* [Your objective]:
This task calls for every entry below to be repeated exactly, without the pictures.

- - - - - - -

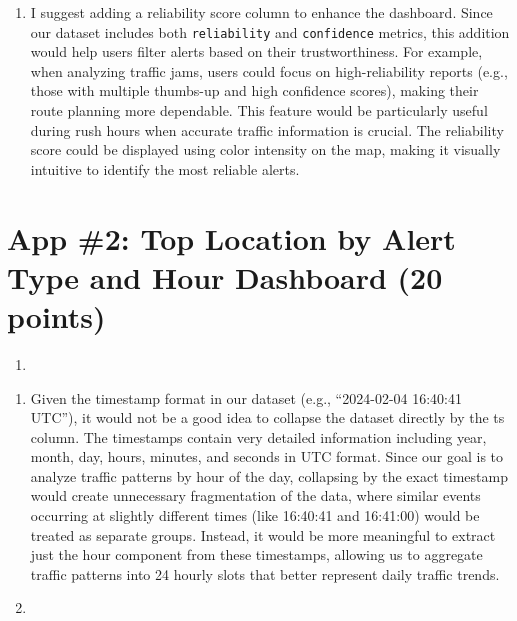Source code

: \documentclass[
  letterpaper,
  DIV=11,
  numbers=noendperiod]{scrartcl}
\providecommand{\tightlist}{%
  \setlength{\itemsep}{0pt}\setlength{\parskip}{0pt}}\usepackage{longtable,booktabs,array}
\begin{document}
\begin{enumerate}
\def\labelenumi{\alph{enumi}.}
\setcounter{enumi}{4}
\tightlist
\item
  I suggest adding a reliability score column to enhance the dashboard.
  Since our dataset includes both \texttt{reliability} and
  \texttt{confidence} metrics, this addition would help users filter
  alerts based on their trustworthiness. For example, when analyzing
  traffic jams, users could focus on high-reliability reports (e.g.,
  those with multiple thumbs-up and high confidence scores), making
  their route planning more dependable. This feature would be
  particularly useful during rush hours when accurate traffic
  information is crucial. The reliability score could be displayed using
  color intensity on the map, making it visually intuitive to identify
  the most reliable alerts.
\end{enumerate}

\section*{App \#2: Top Location by Alert Type and Hour Dashboard (20
points)}\label{app-2-top-location-by-alert-type-and-hour-dashboard-20-points}

\begin{enumerate}
\def\labelenumi{\arabic{enumi}.}
\tightlist
\item
\end{enumerate}

\begin{enumerate}
\def\labelenumi{\alph{enumi}.}
\item
  Given the timestamp format in our dataset (e.g., ``2024-02-04 16:40:41
  UTC''), it would not be a good idea to collapse the dataset directly
  by the ts column. The timestamps contain very detailed information
  including year, month, day, hours, minutes, and seconds in UTC format.
  Since our goal is to analyze traffic patterns by hour of the day,
  collapsing by the exact timestamp would create unnecessary
  fragmentation of the data, where similar events occurring at slightly
  different times (like 16:40:41 and 16:41:00) would be treated as
  separate groups. Instead, it would be more meaningful to extract just
  the hour component from these timestamps, allowing us to aggregate
  traffic patterns into 24 hourly slots that better represent daily
  traffic trends.
\item
\end{enumerate}
\end{document}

- - - - - - -

* [Written answer]:
Source code

: \documentclass[
  letterpaper,
  DIV=11,
  numbers=noendperiod]{scrartcl}
\providecommand{\tightlist}{%
  \setlength{\itemsep}{0pt}\setlength{\parskip}{0pt}}\usepackage{longtable,booktabs,array}
\begin{document}
\begin{enumerate}
\def\labelenumi{\alph{enumi}.}
\setcounter{enumi}{4}
\tightlist
\item
  I suggest adding a reliability score column to enhance the dashboard.
  Since our dataset includes both \texttt{reliability} and
  \texttt{confidence} metrics, this addition would help users filter
  alerts based on their trustworthiness. For example, when analyzing
  traffic jams, users could focus on high-reliability reports (e.g.,
  those with multiple thumbs-up and high confidence scores), making
  their route planning more dependable. This feature would be
  particularly useful during rush hours when accurate traffic
  information is crucial. The reliability score could be displayed using
  color intensity on the map, making it visually intuitive to identify
  the most reliable alerts.
\end{enumerate}

\section*{App \#2: Top Location by Alert Type and Hour Dashboard (20
points)}\label{app-2-top-location-by-alert-type-and-hour-dashboard-20-points}

\begin{enumerate}
\def\labelenumi{\arabic{enumi}.}
\tightlist
\item
\end{enumerate}

\begin{enumerate}
\def\labelenumi{\alph{enumi}.}
\item
  Given the timestamp format in our dataset (e.g., ``2024-02-04 16:40:41
  UTC''), it would not be a good idea to collapse the dataset directly
  by the ts column. The timestamps contain very detailed information
  including year, month, day, hours, minutes, and seconds in UTC format.
  Since our goal is to analyze traffic patterns by hour of the day,
  collapsing by the exact timestamp would create unnecessary
  fragmentation of the data, where similar events occurring at slightly
  different times (like 16:40:41 and 16:41:00) would be treated as
  separate groups. Instead, it would be more meaningful to extract just
  the hour component from these timestamps, allowing us to aggregate
  traffic patterns into 24 hourly slots that better represent daily
  traffic trends.
\item
\end{enumerate}
\end{document}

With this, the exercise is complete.